Restate the entries below in full, exactly as they read, but without pictures.
═══ ENTRIES SHOWN ═══
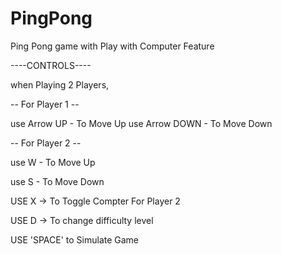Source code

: # PingPong
Ping Pong game with Play with Computer Feature



----CONTROLS----


when Playing 2 Players,


-- For Player 1 --

use Arrow UP - To Move Up
use Arrow DOWN - To Move Down


-- For Player 2 --

use W - To Move Up

use S - To Move Down
 

USE X -> To Toggle Compter For Player 2

USE D -> To change difficulty level

USE 'SPACE' to Simulate Game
═══
- EXERCISE ANSWER:
Source code

: # PingPong
Ping Pong game with Play with Computer Feature



----CONTROLS----


when Playing 2 Players,


-- For Player 1 --

use Arrow UP - To Move Up
use Arrow DOWN - To Move Down


-- For Player 2 --

use W - To Move Up

use S - To Move Down
 

USE X -> To Toggle Compter For Player 2

USE D -> To change difficulty level

USE 'SPACE' to Simulate Game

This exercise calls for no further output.